• ChrisB

    Great story! jumping that bull must have been instant heart-pounding. I feel like I am tagging along. Keep it up!

    • SoleAdventure

      Thanks for tagging along, Chris!

  • Arizona Wanderings

    Excellent read. Looking forward to the next two parts.

    Ben

    • SoleAdventure

      I appreciate, Ben.

      (I think I have lied…I’m pretty sure there’s going to need to be 6 parts.)

  • Jerud Earnest

    Wow this makes it sound like I knew what I was doing!

    • SoleAdventure

      Just wait ’til part 5! You’ll sound brilliant.

  • Julio Jimenez-juanz

    Great story Mark!! Keep them coming!!

    • SoleAdventure

      Thanks, Julio! The next installment should be up on Monday.

  • IAHunter

    Keep’em coming Mark, enjoy reading.

    • SoleAdventure

      Thank you!

  • Aznealz

    Beautiful! Jumping game, big game, is both exhilarating and frustrating for me. I always replay the moments before to see what I would have done differently. Keep it coming Mark.

    • SoleAdventure

      Yup, there’s always a lesson to be learned, or at least a reflection worth making in those situations. Excitement AND experience is offered.

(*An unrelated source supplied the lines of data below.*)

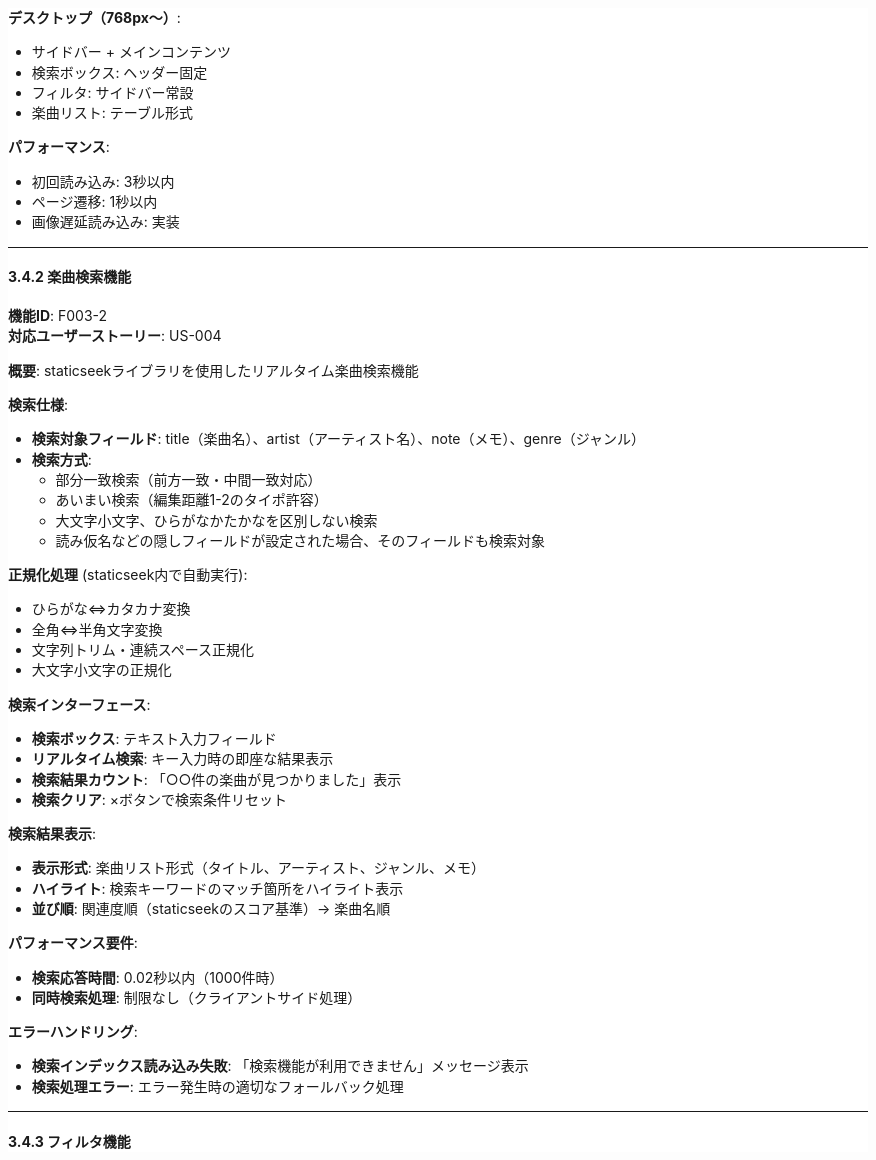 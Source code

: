 **デスクトップ（768px～）**:
- サイドバー + メインコンテンツ
- 検索ボックス: ヘッダー固定
- フィルタ: サイドバー常設
- 楽曲リスト: テーブル形式

**パフォーマンス**:
- 初回読み込み: 3秒以内
- ページ遷移: 1秒以内
- 画像遅延読み込み: 実装

---
#### 3.4.2 楽曲検索機能

**機能ID**: F003-2  
**対応ユーザーストーリー**: US-004

**概要**: staticseekライブラリを使用したリアルタイム楽曲検索機能

**検索仕様**:
- **検索対象フィールド**: title（楽曲名）、artist（アーティスト名）、note（メモ）、genre（ジャンル）
- **検索方式**: 
  - 部分一致検索（前方一致・中間一致対応）
  - あいまい検索（編集距離1-2のタイポ許容）
  - 大文字小文字、ひらがなかたかなを区別しない検索
  - 読み仮名などの隠しフィールドが設定された場合、そのフィールドも検索対象

**正規化処理** (staticseek内で自動実行):
- ひらがな⇔カタカナ変換
- 全角⇔半角文字変換  
- 文字列トリム・連続スペース正規化
- 大文字小文字の正規化

**検索インターフェース**:
- **検索ボックス**: テキスト入力フィールド
- **リアルタイム検索**: キー入力時の即座な結果表示
- **検索結果カウント**: 「○○件の楽曲が見つかりました」表示
- **検索クリア**: ×ボタンで検索条件リセット

**検索結果表示**:
- **表示形式**: 楽曲リスト形式（タイトル、アーティスト、ジャンル、メモ）
- **ハイライト**: 検索キーワードのマッチ箇所をハイライト表示
- **並び順**: 関連度順（staticseekのスコア基準）→ 楽曲名順

**パフォーマンス要件**:
- **検索応答時間**: 0.02秒以内（1000件時）
- **同時検索処理**: 制限なし（クライアントサイド処理）

**エラーハンドリング**:
- **検索インデックス読み込み失敗**: 「検索機能が利用できません」メッセージ表示
- **検索処理エラー**: エラー発生時の適切なフォールバック処理

---

#### 3.4.3 フィルタ機能
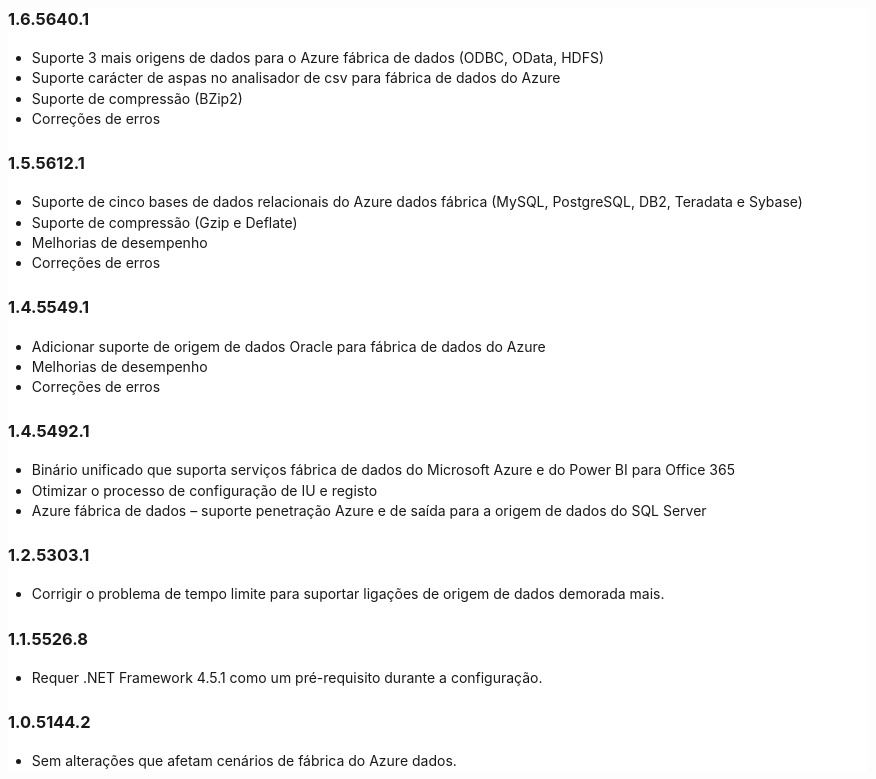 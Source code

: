 ### <a name="1656401"></a>1.6.5640.1

- Suporte 3 mais origens de dados para o Azure fábrica de dados (ODBC, OData, HDFS)
- Suporte carácter de aspas no analisador de csv para fábrica de dados do Azure
- Suporte de compressão (BZip2)
- Correções de erros

### <a name="1556121"></a>1.5.5612.1

- Suporte de cinco bases de dados relacionais do Azure dados fábrica (MySQL, PostgreSQL, DB2, Teradata e Sybase)
- Suporte de compressão (Gzip e Deflate)
- Melhorias de desempenho
- Correções de erros


### <a name="1455491"></a>1.4.5549.1

- Adicionar suporte de origem de dados Oracle para fábrica de dados do Azure
- Melhorias de desempenho
- Correções de erros

### <a name="1454921"></a>1.4.5492.1

- Binário unificado que suporta serviços fábrica de dados do Microsoft Azure e do Power BI para Office 365
- Otimizar o processo de configuração de IU e registo
- Azure fábrica de dados – suporte penetração Azure e de saída para a origem de dados do SQL Server

### <a name="1253031"></a>1.2.5303.1

-   Corrigir o problema de tempo limite para suportar ligações de origem de dados demorada mais. 
    
### <a name="1155268"></a>1.1.5526.8

- Requer .NET Framework 4.5.1 como um pré-requisito durante a configuração.

### <a name="1051442"></a>1.0.5144.2

- Sem alterações que afetam cenários de fábrica do Azure dados. 
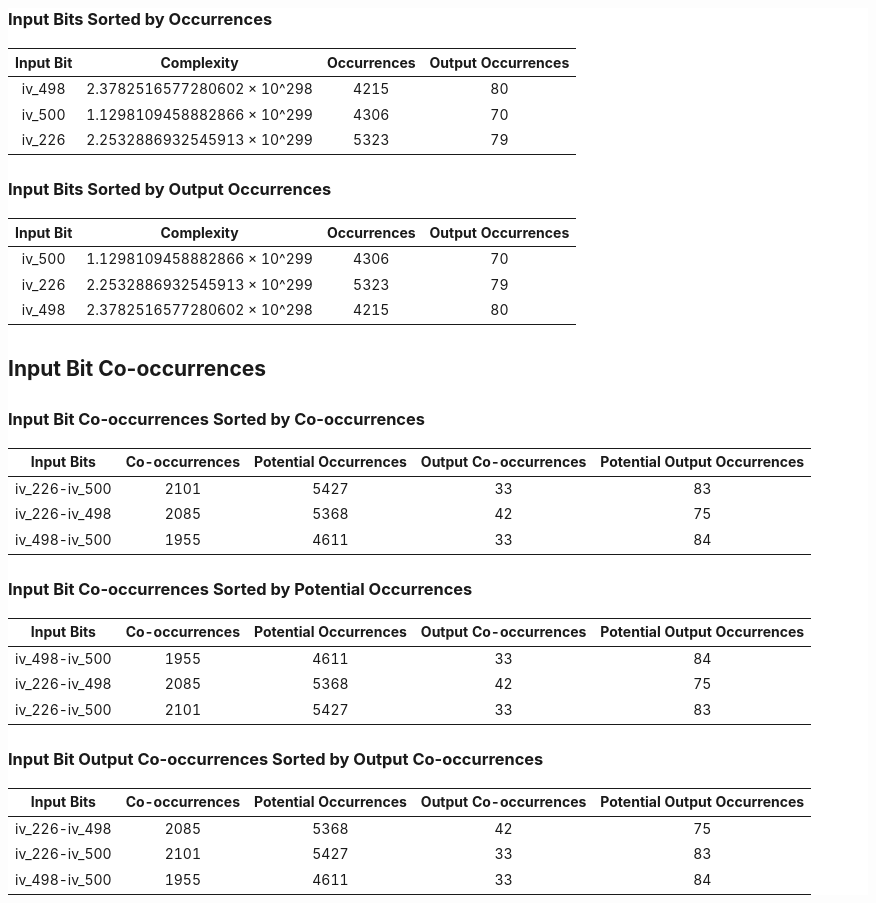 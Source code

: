 ### Input Bits Sorted by Occurrences

| Input Bit | Complexity | Occurrences | Output Occurrences |
|:---------:|:----------:|:-----------:|:------------------:|
| iv_498 | 2.3782516577280602 × 10^298 | 4215 | 80 |
| iv_500 | 1.1298109458882866 × 10^299 | 4306 | 70 |
| iv_226 | 2.2532886932545913 × 10^299 | 5323 | 79 |

### Input Bits Sorted by Output Occurrences

| Input Bit | Complexity | Occurrences | Output Occurrences |
|:---------:|:----------:|:-----------:|:------------------:|
| iv_500 | 1.1298109458882866 × 10^299 | 4306 | 70 |
| iv_226 | 2.2532886932545913 × 10^299 | 5323 | 79 |
| iv_498 | 2.3782516577280602 × 10^298 | 4215 | 80 |

## Input Bit Co-occurrences

### Input Bit Co-occurrences Sorted by Co-occurrences

| Input Bits | Co-occurrences | Potential Occurrences | Output Co-occurrences | Potential Output Occurrences |
|:----------:|:--------------:|:---------------------:|:---------------------:|:----------------------------:|
| iv_226-iv_500 | 2101 | 5427 | 33 | 83 |
| iv_226-iv_498 | 2085 | 5368 | 42 | 75 |
| iv_498-iv_500 | 1955 | 4611 | 33 | 84 |

### Input Bit Co-occurrences Sorted by Potential Occurrences

| Input Bits | Co-occurrences | Potential Occurrences | Output Co-occurrences | Potential Output Occurrences |
|:----------:|:--------------:|:---------------------:|:---------------------:|:----------------------------:|
| iv_498-iv_500 | 1955 | 4611 | 33 | 84 |
| iv_226-iv_498 | 2085 | 5368 | 42 | 75 |
| iv_226-iv_500 | 2101 | 5427 | 33 | 83 |

### Input Bit Output Co-occurrences Sorted by Output Co-occurrences

| Input Bits | Co-occurrences | Potential Occurrences | Output Co-occurrences | Potential Output Occurrences |
|:----------:|:--------------:|:---------------------:|:---------------------:|:----------------------------:|
| iv_226-iv_498 | 2085 | 5368 | 42 | 75 |
| iv_226-iv_500 | 2101 | 5427 | 33 | 83 |
| iv_498-iv_500 | 1955 | 4611 | 33 | 84 |
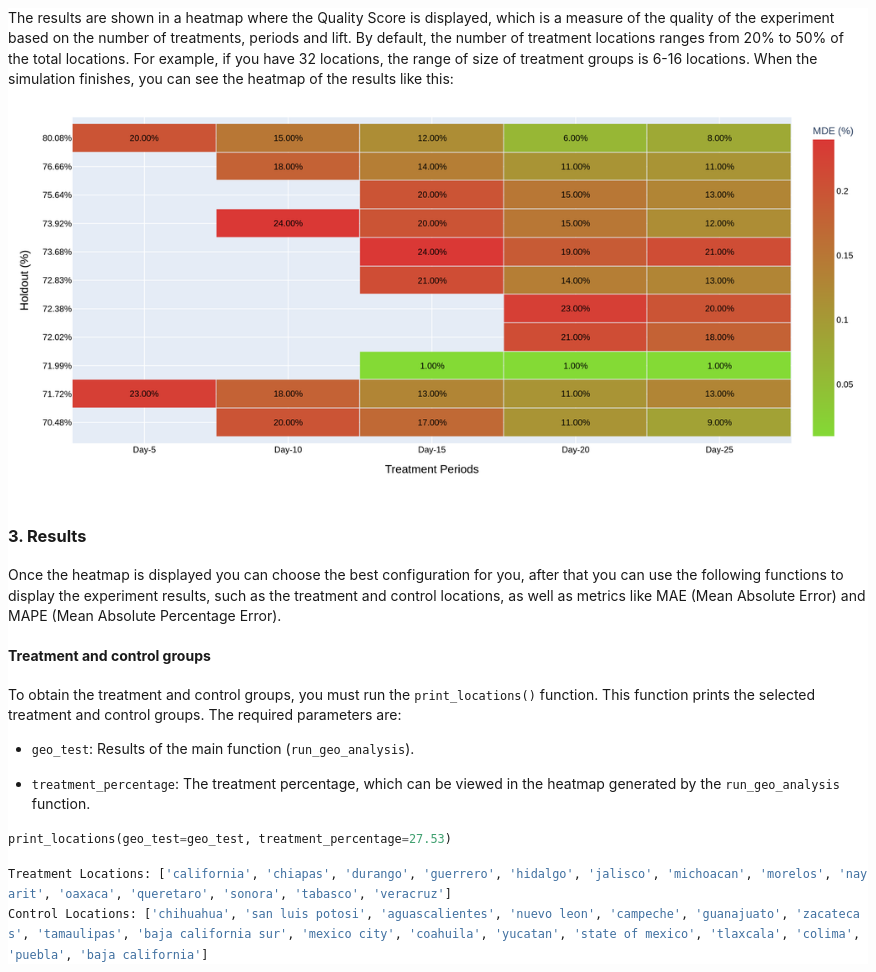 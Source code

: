 
The results are shown in a heatmap where the Quality Score is displayed, which is a measure of the quality of the experiment based on the number of treatments, periods and lift. By default, the number of treatment locations ranges from 20% to 50% of the total locations. For example, if you have 32 locations, the range of size of treatment groups is 6-16 locations.
When the simulation finishes, you can see the heatmap of the results like this:

![Locale Dropdown](/img/heatmap.png)




### 3. Results

Once the heatmap is displayed you can choose the best configuration for you, after that you can use the following functions to display the experiment results, such as the treatment and control locations, as well as metrics like MAE (Mean Absolute Error) and MAPE (Mean Absolute Percentage Error).



#### Treatment and control groups

To obtain the treatment and control groups, you must run the  ```print_locations()``` function. This function prints the selected treatment and control groups. The required parameters are:

* ```geo_test```: Results of the main function (```run_geo_analysis```).

* ```treatment_percentage```: The treatment percentage, which can be viewed in the heatmap generated by the ```run_geo_analysis``` function.



```py
print_locations(geo_test=geo_test, treatment_percentage=27.53)
```
```bash 
Treatment Locations: ['california', 'chiapas', 'durango', 'guerrero', 'hidalgo', 'jalisco', 'michoacan', 'morelos', 'nayarit', 'oaxaca', 'queretaro', 'sonora', 'tabasco', 'veracruz']
Control Locations: ['chihuahua', 'san luis potosi', 'aguascalientes', 'nuevo leon', 'campeche', 'guanajuato', 'zacatecas', 'tamaulipas', 'baja california sur', 'mexico city', 'coahuila', 'yucatan', 'state of mexico', 'tlaxcala', 'colima', 'puebla', 'baja california']
```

  • Man this is exciting! Thanks for manning up my morning!

  • Jake Huff

    Since you were running into so many hunters, did you consider packing up camp and moving deeper in?

    • SoleAdventure

      Yes and no. Seeing camps doesn’t necessarily scare me off. Many people hunt very near their camp (not venturing more than 1 mile away.) If that’s the case, then we can leave our camp where it is and hunt deeper, but not necessarily move camp deeper. Breaking down and moving camp is time and effort (then there’s logistics like finding another good spot with cover, water, etc.)…hunting deeper from camp is less of an “investment”. The other good side to leaving camp put is that all of the disturbances of “camp life” is centralized. At this point we had seen and ran into other hunters, but we hadn’t “exhausted” all of the areas that could be hunted around us. If we could find pockets where hunters weren’t hunting, then chances are, we could find elk. As you’ll soon ready, that’s exactly what happened…

  • Retired2Hunt

    Great story Mark. I’m looking forward to the final chapter. I had 5 different bulls calling to me during the same week but swirling winds were my downfall. Now another 50 weeks until my next elk hunt! Thank goodness for SW Ohio Whitetails!

    • SoleAdventure

      Those winds sure do make things tough! You have to pay attention to them at all times, but even when you are – they’ll switch without warning. I’m counting down the weeks as well!

  • Ramiro Rodriguez

    If I may ask, how much weight did you guys have to haul in the packs once the bull was de-boned?

    • SoleAdventure

      There was at least 260lbs of meat/antler to split between the both of us. I’ll have more details on the packout in a post that’s coming next week.

  • Ramiro Rodriguez

    Since I just moved to CO from TX, and I am new to Elk hunting, next year will be my 1st time hunting Elk, but what can be done with Elk meat? Having hunted white tail before, I know sausage is popular, hamburger patties, chorizo (similar to sausage), but what else can be done?

    • SoleAdventure

      I didn’t get any sausage made. My elk meat was all cut into steaks and roasts, and the rest ground. You can use elk in any recipe that you would for whitetail. It can also be used in “normal” recipes, as a replacement for beef, but you might have to adjust some of the cooking technique in terms of temperature and things. Elk is much leaner that store-bought beef.